== TASK PROMPT ==
Where a line of the records holds the string "predicted", copy that line.

··· THE DATA

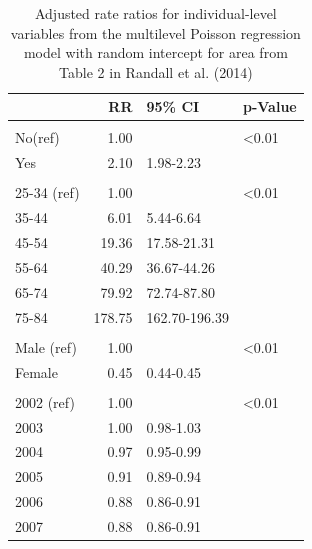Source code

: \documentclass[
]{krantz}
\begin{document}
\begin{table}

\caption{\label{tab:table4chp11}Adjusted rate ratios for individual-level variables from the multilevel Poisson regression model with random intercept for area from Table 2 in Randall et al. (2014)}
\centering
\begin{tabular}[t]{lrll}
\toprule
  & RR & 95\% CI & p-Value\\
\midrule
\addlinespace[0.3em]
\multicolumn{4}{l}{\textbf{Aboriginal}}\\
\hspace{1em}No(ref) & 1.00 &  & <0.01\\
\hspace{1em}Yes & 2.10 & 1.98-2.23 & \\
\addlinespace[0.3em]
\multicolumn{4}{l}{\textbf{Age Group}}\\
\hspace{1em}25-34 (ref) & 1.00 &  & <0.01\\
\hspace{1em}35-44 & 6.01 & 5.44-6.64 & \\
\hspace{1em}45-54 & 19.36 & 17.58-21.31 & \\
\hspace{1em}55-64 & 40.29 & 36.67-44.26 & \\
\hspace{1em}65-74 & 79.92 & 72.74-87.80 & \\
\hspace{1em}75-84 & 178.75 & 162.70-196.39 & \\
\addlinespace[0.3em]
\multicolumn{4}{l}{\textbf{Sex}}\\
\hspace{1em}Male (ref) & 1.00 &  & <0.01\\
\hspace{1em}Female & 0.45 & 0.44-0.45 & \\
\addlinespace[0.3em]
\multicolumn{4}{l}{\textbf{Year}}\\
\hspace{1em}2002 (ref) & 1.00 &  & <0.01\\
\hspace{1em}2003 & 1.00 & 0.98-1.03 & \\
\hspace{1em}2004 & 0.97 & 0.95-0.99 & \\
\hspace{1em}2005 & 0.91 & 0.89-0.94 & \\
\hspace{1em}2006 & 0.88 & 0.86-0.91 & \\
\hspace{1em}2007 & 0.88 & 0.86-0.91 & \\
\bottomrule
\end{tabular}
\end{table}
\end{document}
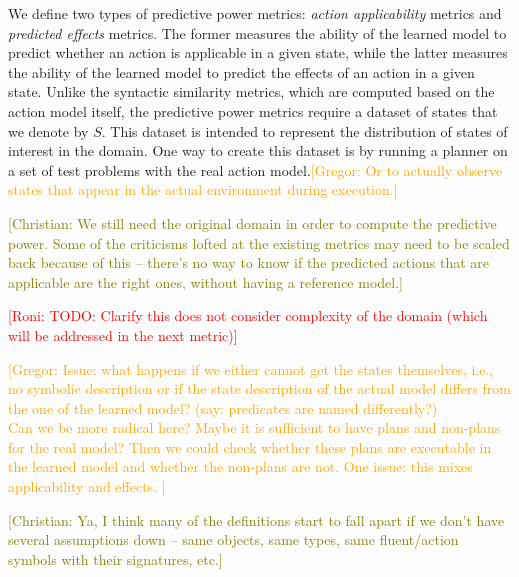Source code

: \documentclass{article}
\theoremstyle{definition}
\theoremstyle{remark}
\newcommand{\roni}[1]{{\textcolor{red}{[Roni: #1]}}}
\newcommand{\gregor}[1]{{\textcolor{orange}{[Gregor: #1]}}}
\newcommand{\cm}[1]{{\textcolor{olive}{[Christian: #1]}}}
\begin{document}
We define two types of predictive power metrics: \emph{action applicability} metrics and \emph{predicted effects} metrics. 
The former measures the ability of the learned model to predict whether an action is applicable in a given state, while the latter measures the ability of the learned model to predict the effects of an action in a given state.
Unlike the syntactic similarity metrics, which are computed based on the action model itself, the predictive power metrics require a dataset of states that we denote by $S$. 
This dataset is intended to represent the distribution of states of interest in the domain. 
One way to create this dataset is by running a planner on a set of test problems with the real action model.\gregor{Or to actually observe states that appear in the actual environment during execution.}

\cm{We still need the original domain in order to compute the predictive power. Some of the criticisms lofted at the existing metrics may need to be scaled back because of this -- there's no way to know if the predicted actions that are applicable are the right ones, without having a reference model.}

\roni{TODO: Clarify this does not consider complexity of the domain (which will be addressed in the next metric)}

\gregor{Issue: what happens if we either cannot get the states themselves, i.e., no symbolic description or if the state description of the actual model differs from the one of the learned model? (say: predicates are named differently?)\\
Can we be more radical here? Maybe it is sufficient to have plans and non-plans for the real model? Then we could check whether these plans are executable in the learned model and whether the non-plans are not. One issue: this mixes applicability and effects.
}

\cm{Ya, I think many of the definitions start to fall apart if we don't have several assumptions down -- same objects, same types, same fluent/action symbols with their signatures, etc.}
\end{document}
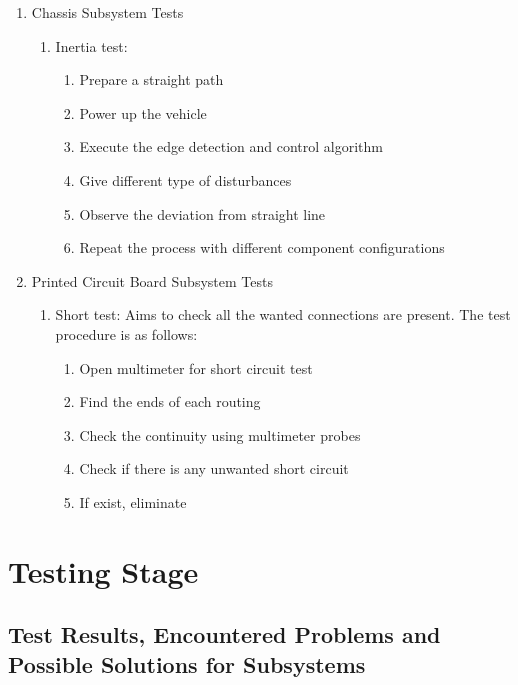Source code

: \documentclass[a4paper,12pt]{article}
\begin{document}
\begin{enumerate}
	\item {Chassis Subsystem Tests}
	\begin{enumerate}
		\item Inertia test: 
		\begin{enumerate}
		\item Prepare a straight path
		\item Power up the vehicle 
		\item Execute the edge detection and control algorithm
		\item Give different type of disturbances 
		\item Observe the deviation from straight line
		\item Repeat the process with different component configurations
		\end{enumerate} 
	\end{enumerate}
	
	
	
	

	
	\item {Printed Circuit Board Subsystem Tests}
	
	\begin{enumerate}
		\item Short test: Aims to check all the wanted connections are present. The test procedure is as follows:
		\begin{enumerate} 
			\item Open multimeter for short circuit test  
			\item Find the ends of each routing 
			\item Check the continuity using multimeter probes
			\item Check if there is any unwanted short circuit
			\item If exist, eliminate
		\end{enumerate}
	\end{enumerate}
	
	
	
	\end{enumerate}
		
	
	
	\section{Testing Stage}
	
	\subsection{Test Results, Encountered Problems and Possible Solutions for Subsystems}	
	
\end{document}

······

== THE ANSWER ==
We define two types of predictive power metrics: \emph{action applicability} metrics and \emph{predicted effects} metrics. 
\cm{We still need the original domain in order to compute the predictive power. Some of the criticisms lofted at the existing metrics may need to be scaled back because of this -- there's no way to know if the predicted actions that are applicable are the right ones, without having a reference model.}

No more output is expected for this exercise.